SUPPLIED RECORDS START
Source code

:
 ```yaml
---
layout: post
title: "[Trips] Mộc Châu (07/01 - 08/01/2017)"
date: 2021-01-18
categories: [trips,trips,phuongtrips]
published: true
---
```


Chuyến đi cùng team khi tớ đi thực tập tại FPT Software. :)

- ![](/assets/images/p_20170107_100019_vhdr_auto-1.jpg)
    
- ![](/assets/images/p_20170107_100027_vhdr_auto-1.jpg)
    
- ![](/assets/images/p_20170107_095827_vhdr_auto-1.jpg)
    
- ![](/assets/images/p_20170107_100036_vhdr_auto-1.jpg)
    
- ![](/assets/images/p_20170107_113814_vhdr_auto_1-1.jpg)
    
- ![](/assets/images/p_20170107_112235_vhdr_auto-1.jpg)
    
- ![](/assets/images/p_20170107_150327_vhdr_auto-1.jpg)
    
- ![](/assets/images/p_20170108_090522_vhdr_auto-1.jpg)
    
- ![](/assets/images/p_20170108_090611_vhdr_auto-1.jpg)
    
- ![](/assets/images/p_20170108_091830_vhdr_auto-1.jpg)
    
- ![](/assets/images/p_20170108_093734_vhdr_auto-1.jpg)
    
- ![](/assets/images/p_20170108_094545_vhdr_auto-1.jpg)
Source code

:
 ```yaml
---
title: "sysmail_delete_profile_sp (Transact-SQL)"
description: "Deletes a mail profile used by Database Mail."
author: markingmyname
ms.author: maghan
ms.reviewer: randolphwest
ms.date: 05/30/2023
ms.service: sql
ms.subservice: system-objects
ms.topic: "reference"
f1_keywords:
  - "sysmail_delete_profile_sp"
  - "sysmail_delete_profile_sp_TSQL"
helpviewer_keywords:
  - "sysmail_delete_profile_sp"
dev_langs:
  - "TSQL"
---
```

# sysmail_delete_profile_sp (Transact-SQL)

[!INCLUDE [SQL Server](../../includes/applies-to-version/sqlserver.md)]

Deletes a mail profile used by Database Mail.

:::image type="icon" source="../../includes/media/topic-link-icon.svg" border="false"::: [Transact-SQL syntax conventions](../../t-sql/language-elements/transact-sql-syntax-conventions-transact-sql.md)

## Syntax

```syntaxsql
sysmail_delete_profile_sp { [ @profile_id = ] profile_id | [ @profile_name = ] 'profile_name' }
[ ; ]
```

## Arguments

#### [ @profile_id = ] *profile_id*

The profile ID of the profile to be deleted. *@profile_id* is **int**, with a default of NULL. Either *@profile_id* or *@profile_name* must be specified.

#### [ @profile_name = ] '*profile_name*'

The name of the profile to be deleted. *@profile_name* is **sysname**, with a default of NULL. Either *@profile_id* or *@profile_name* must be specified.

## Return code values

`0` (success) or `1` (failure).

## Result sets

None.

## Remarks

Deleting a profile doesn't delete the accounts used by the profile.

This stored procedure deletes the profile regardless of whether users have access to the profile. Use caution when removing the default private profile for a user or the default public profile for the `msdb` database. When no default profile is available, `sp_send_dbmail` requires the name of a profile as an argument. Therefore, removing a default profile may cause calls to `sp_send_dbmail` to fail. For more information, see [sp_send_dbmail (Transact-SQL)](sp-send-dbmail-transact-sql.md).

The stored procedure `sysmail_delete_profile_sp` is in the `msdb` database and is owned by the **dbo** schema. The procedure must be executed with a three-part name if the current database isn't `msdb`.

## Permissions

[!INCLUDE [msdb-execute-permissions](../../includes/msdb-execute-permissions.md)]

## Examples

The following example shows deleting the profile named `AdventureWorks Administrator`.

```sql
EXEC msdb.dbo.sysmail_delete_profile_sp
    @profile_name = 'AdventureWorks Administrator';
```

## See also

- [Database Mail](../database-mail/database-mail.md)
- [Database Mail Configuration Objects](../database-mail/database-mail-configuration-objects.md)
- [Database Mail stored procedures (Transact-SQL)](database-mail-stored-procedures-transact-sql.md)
SUPPLIED RECORDS END
From the first line of the listing above to the line that contains "- ![](/assets/images/p_20170108_091830_vhdr_auto-1.jpg)", inclusive, restate every line word for word. Nothing else belongs in the answer.

# YOUR RESPONSE
Source code

:
 ```yaml
---
layout: post
title: "[Trips] Mộc Châu (07/01 - 08/01/2017)"
date: 2021-01-18
categories: [trips,trips,phuongtrips]
published: true
---
```


Chuyến đi cùng team khi tớ đi thực tập tại FPT Software. :)

- ![](/assets/images/p_20170107_100019_vhdr_auto-1.jpg)
    
- ![](/assets/images/p_20170107_100027_vhdr_auto-1.jpg)
    
- ![](/assets/images/p_20170107_095827_vhdr_auto-1.jpg)
    
- ![](/assets/images/p_20170107_100036_vhdr_auto-1.jpg)
    
- ![](/assets/images/p_20170107_113814_vhdr_auto_1-1.jpg)
    
- ![](/assets/images/p_20170107_112235_vhdr_auto-1.jpg)
    
- ![](/assets/images/p_20170107_150327_vhdr_auto-1.jpg)
    
- ![](/assets/images/p_20170108_090522_vhdr_auto-1.jpg)
    
- ![](/assets/images/p_20170108_090611_vhdr_auto-1.jpg)
    
- ![](/assets/images/p_20170108_091830_vhdr_auto-1.jpg)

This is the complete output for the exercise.